Re: Puzzles Usage in a Presentation of a New Rating of Puzzl

Postby tknottet » Mon Mar 02, 2015 11:17 am

denis_berthier
I found that a cause(at least one of causes) that the rating value of Imam Bayildi(minimal version) is smaller than that of its isomorph(non-minimal version) is because my rule15 is not confluent.
I found a situation in solving path of the isomorph where the rule15 should be applied but is not applied.
It causes to raise the isomorph's rating value.
The cause that the rule15 is not applied in case of the isomorph is because my rule8 which is used to create "Off Off Vectors" is not confluent.
tknottet wrote:( at Thu Feb 26, 2015 11:50 pm )
(1-2)After Ca is eliminated, r7(Locked Candidates), r8(Naked Pair/Triple/Quad) and r9(Hidden Pair/Triple/Quad) is applied separately. If Cb is eliminated by any of(not 'oh') these application, "Off Off Vectors" is defined from Ca to Cb.

Which digits are eliminated by rule8 is influenced by number permutation.
The difference is not fatal in usual solving, but it is fatal in application of the rule15.
Hidden Text: Show
The rule8 works as follows:
[at the following row in solving the minimal version]
14,14,134,2389,13479,23789,789
It finds '14,14,134' as Naked Triple, then eliminates 3 in 2389, 134 in 13429, 3 in 23789.
(Before 14 is checked as Naked Pair, 13 is checked as Naked Pair then 134 is checked as Naked Triple.)
[at the corresponding row in solving the isomorph]
34,34,374,2768,37458,27568,568(Digits are placed at the position of corresponding digits above.)
It finds '34,34' as Naked Pair, then eliminates 34 in 374, 34 in 37458.
(34 is checked as Naked Pair, before 374 is checked as Naked Triple.)
Elimination of '3 in 2389' in solving the minimal version( '7 in 2768'in solving the isomorph) is critical in the rule15 application.

For many rules in my T including rule8, when the rule is applied once, the processing is over there. It causes non-confluence. It takes time for the solution to this problem. For a while, I must add some apologize on my hardest sudoku list page.
Thank you very much again for explaining non-confluence phenomenon many times.
tknottet
 
Posts: 24
Joined: 15 February 2015

Re: Puzzles Usage in a Presentation of a New Rating of Puzzl

Postby denis_berthier » Mon Mar 02, 2015 12:57 pm

Hi tknottet
Some points remain to be improved but your rating is interesting and raises interesting questions.
Ratings that do not give the same value to isomorphic puzzles are not so rare. It's not dramatic per se (if it doesn't happen too often). SER is well known for having the problem occasionally.
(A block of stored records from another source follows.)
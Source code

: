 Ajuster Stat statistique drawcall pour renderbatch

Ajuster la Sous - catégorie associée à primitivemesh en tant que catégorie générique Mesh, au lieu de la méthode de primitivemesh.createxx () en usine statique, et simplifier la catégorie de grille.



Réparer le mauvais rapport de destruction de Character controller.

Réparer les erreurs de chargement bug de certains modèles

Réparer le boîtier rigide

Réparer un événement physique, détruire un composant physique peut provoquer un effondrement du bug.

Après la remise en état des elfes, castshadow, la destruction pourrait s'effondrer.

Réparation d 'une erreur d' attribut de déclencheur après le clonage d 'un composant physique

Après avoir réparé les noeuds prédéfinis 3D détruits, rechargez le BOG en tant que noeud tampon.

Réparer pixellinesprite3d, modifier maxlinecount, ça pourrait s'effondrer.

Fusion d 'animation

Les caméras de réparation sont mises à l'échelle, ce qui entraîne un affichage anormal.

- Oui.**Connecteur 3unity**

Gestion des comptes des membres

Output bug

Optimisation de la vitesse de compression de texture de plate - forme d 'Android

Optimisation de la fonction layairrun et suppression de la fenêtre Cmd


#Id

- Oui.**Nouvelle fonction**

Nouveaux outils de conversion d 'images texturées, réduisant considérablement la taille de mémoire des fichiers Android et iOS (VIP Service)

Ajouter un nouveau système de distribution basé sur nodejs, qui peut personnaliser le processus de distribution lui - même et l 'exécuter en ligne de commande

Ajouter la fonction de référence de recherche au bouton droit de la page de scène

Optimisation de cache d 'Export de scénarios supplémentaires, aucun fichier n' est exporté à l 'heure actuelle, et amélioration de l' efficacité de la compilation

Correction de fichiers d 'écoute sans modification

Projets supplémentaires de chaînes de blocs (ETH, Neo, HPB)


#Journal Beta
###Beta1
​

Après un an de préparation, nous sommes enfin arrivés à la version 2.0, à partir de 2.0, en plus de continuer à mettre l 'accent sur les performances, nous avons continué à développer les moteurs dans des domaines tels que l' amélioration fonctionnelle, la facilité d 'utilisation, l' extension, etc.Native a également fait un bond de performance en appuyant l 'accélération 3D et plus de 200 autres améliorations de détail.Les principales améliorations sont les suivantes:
Whips and the W rating have the same problem (very rarely in practice), only braids and the B rating are free of it; but whips are so much simpler that the W rating remains my preferred one.
Non confluence can be more of a problem for the programmer if he spends a long time trying to find a bug in the code (he can't find anything in the code).
denis_berthier
2010 Supporter
 
Posts: 3972
Joined: 19 June 2007
Location: Paris

Re: Puzzles Usage in a Presentation of a New Rating of Puzzl

Postby denis_berthier » Mon Mar 02, 2015 1:02 pm

Hi blue,
Very interesting and surprising (so large max) results.
I wonder what's the max value when all the candidates are tried.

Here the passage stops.